Dallas To look at Eric Clapton from the neck up Tuesday night, one would've thought he wanted to be anywhere other than where he was. An expressionless face sporting a thousand-yard stare, betraying no evidence of how he felt to be on stage before an adoring audience at the American Airlines Center.
Glance at his body from the shoulders down, however, and it was a wholly different story. Restless hands working acoustic and electric guitars with equal fervor, his fingers setting off fretboard fireworks at regular intervals. Even his legs -- occasionally bracing the 67-year-old singer-songwriter against a squall of notes -- appeared animated.

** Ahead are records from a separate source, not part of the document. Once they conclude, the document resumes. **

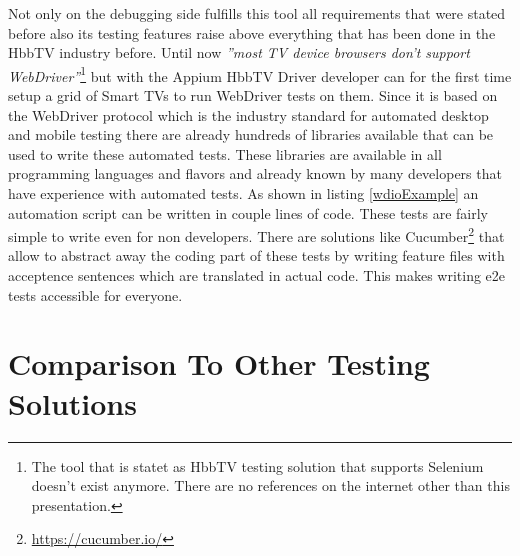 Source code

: Not only on the debugging side fulfills this tool all requirements that were stated before also its testing
features raise above everything that has been done in the HbbTV industry before. Until now \textit{''most TV
device browsers don’t support WebDriver''}\cite{sengo}\footnote{The tool that is statet as HbbTV testing solution
that supports Selenium doesn't exist anymore. There are no references on the internet other than this presentation.}
but with the Appium HbbTV Driver developer can for the first time setup a grid of Smart TVs to run WebDriver
tests on them. Since it is based on the WebDriver protocol which is the industry standard for automated desktop
and mobile testing there are already hundreds of libraries available that can be used to write these automated tests.
These libraries are available in all programming languages and flavors and already known by many developers that
have experience with automated tests. As shown in listing \ref{wdioExample} an automation script can be written
in couple lines of code. These tests are fairly simple to write even for non developers. There are solutions like
Cucumber\footnote{\url{https://cucumber.io/}} that allow to abstract away the coding part of these tests by writing
feature files with acceptence sentences which are translated in actual code. This makes writing e2e tests accessible
for everyone.

\section{Comparison To Other Testing Solutions\label{sec:businessmodel}}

Perhaps his upper half was merely reflecting what he told Rolling Stone last month, that he plans to stop touring when he turns 70 in three years, citing the wear and tear of traveling. If Clapton does indeed call it a day on the road, it's a shame, as Tuesday's two hour-plus performance was a dynamic showcase for his multitude of sonic styles. Touring behind his just-released LP Old Sock, Clapton didn't feature much from the record, instead roaming the breadth of his back catalog and, of course, paying homage to the bluesmen he so reveres.

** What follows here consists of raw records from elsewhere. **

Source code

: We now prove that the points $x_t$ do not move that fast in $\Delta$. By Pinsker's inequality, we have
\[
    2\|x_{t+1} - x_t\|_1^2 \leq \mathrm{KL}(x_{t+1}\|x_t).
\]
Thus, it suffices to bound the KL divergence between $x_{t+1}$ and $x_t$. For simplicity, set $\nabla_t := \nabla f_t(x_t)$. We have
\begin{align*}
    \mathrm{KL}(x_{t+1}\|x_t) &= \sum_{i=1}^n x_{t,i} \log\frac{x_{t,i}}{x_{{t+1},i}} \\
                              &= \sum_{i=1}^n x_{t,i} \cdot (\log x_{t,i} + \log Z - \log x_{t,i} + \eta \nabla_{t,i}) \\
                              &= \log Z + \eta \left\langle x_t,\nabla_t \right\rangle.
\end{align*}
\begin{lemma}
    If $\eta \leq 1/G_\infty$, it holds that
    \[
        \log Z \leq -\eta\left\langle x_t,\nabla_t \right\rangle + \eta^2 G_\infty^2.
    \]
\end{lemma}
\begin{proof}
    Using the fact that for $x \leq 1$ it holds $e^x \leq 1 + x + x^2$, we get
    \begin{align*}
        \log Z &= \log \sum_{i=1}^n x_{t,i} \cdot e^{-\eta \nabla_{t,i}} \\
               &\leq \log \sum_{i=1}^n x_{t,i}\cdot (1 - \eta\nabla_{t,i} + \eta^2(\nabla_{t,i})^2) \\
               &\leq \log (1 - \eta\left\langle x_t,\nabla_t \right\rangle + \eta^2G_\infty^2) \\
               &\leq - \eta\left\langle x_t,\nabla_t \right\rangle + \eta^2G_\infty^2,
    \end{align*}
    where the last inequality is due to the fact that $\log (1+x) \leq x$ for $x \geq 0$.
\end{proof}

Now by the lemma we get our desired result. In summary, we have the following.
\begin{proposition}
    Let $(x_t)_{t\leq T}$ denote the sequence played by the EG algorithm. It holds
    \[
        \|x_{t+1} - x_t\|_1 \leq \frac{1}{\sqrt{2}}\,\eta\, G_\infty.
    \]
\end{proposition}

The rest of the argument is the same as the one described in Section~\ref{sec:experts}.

The British rock legend also generously ceded the spotlight to his ace backing band, which featured Doyle Bramhall II on guitar; Steve Jordan on drums; Greg Leisz on pedal steel and ex-Squeeze vocalist Paul Carrack on keyboards (Carrack even had the opportunity to air out a couple Squeeze tunes during the main set). Each member displayed an off-hand brilliance that was breathtaking: Bramhall's scorching solo during Little Queen of Spades was stunning, while Leisz artfully draped pedal steel behind an acoustic take on Layla that brought the classic rock tune into Nashville city limits.
As Clapton cranked up Sunshine of Your Love for the encore, it felt simultaneously thrilling and grinding. And that, in essence, is the dichotomy the man finds himself wrestling with at this stage of his career. For every moment of musical transcendence, there must be another, more punishing moment of unavoidable reality.
After a half century of making crowds roar and his fingers dance along the necks of his guitars, maybe Eric Clapton has decided the cost is too high. We are the poorer for it.